Tuesday, 25 August 2009

Liberation Theology: Its Legacy in Mexico and Central America

The young priest said Mass for his parishioners, just as he had a hundred times before, and lying on the altar were the tools of his trade: a Bible, a wine goblet, a lit candle – and a .357 magnum revolver.

After Mass, he climbed the stairs to the bell tower of his Spanish colonial church, where he scanned the surrounding countryside. He was on watch for government troops. They were the enemy. As a priest, it was his job to bring the message of the Church to his flock, but he was also a member of a revolutionary guerrilla network, which had brought its own message to the people: it is time to rise up against your oppressors.

For the priest they were one and the same message.

Nor was he alone.

All over Central America in the 1970s, priests and nuns were re-evaluating their traditional role within the Church, and the role the Church should play in effecting social change. They were calling for a “theology of liberation,” and their call has had serious consequences, threatening to divide the Church irreparably. It had also affected them on a personal level. By 1980 more than 50 priests had been killed for their activities, including an archbishop.

In 1979, the debate over the role of the Church in Latin America had swept past the local parishes to the highest levels of the Roman Church. When Pope John Paul II journeyed to Puebla, Mexico, to inaugurate the Third Latin American Bishops Conference, it was clear that the quiet, charming colonial town, known for its staunchly conservative Catholic population, had become the backdrop for a theological battleground that would determine the future of the Roman Catholic Church in Latin America.

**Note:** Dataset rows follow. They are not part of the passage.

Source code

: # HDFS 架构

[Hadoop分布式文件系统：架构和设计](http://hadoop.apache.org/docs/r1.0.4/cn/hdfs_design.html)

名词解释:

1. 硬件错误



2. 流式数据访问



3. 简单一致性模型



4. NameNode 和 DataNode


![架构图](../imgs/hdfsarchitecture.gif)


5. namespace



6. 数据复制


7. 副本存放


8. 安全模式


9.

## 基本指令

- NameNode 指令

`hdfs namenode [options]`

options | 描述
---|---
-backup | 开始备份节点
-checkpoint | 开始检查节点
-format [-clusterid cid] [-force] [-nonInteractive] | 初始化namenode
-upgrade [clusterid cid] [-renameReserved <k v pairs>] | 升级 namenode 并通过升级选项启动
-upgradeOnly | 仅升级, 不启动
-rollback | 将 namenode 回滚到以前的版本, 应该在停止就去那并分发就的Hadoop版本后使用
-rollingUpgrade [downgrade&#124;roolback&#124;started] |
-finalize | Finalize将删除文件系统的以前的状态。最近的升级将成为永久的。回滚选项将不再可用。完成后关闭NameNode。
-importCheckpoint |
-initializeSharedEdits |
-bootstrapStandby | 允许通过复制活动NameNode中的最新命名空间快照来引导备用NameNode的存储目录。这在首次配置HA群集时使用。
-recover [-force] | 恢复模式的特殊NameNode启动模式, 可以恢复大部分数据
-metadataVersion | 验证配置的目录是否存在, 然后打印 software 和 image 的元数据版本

Liberation theology draws the Church into an active role, demanding that it help the poor meet social and economic needs and liberate the oppressed from authoritarian regimes. Some priests, supported by dissident bishops, argued that only through establishing communist governments can the poor and oppressed be liberated. A few had gone so far as to join guerrilla movements. Most followed a more moderate line, contending that neither communism nor capitalism is suited for Latin America, and that a new political and economic order is needed.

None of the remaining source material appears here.